# Computational fluid dynamics: steady 2D flow

1. Mar 10, 2015

### Feodalherren

1. The problem statement, all variables and given/known data

2. Relevant equations
CFD

3. The attempt at a solution
I'm a bit confused by this question.

So at first what I do for the problem on the left, I find the changes in the velocities in X and and Y on all four sides.

I notice that the values on the diagram to the left are higher on top than they are on the bottom, therefore I conclude that v must be "up".
I also notice that the values are higher on the right than they are on the left, therefore I conclude that u is to the right.

For the diagram on the right: I notice that bottom > top, therefore v is down.
Right > left, therefore u is to the right.

Are these assumptions correct?

After that it's a fairly simple problem but this first step has me confused as to what I'm supposed to be doing.

2. Mar 10, 2015

### Staff: Mentor

I think what they want you to do is to find the y velocity components at the centers of the horizontal faces, and the x velocity components at the centers of the vertical faces, and then average to get the velocity components at the center of the cell.

Chet

3. Mar 10, 2015

### Feodalherren

I don't understand.
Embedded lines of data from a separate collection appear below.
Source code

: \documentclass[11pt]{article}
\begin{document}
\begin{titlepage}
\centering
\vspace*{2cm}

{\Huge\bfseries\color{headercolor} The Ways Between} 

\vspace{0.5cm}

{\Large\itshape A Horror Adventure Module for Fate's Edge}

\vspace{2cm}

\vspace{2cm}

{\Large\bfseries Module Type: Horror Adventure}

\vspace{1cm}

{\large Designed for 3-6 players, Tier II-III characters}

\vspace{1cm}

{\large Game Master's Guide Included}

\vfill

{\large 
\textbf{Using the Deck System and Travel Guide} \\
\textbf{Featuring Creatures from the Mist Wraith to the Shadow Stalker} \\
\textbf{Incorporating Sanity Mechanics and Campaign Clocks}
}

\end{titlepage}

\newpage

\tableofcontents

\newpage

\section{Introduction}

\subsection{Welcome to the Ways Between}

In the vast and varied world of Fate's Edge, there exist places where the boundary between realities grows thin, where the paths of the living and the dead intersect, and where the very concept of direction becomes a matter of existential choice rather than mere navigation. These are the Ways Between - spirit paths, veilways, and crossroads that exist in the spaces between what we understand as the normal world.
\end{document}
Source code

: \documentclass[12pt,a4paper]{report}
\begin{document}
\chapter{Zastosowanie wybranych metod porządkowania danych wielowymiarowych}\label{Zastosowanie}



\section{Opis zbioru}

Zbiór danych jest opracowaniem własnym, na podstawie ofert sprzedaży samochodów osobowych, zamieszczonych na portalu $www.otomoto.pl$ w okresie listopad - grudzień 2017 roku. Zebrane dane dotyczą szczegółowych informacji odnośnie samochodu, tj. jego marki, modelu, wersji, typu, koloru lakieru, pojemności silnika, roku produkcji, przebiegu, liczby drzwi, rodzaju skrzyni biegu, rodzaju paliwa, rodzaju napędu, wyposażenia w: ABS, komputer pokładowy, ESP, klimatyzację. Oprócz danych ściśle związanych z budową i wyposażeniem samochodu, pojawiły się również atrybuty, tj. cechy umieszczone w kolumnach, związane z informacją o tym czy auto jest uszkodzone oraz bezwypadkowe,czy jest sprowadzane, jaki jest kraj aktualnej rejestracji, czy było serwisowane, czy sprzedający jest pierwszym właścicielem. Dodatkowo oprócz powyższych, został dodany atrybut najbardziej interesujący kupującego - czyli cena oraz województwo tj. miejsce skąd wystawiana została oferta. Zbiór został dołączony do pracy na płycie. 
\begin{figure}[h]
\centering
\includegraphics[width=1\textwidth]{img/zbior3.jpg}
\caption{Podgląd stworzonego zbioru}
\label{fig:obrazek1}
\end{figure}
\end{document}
The solution says "Ψtop>Ψbottom, therefore U is to the right" and "Ψright>Ψleft therefore V is down".
This is completely counter intuitive and seems to be taken out of the thin air. What are they basing this on?

4. Mar 10, 2015

### Staff: Mentor

$$v_x=\frac{\partial \psi}{\partial y}$$
$$v_y=-\frac{\partial \psi}{\partial x}$$

5. Mar 10, 2015

### Feodalherren

That makes a million times more sense. Thanks.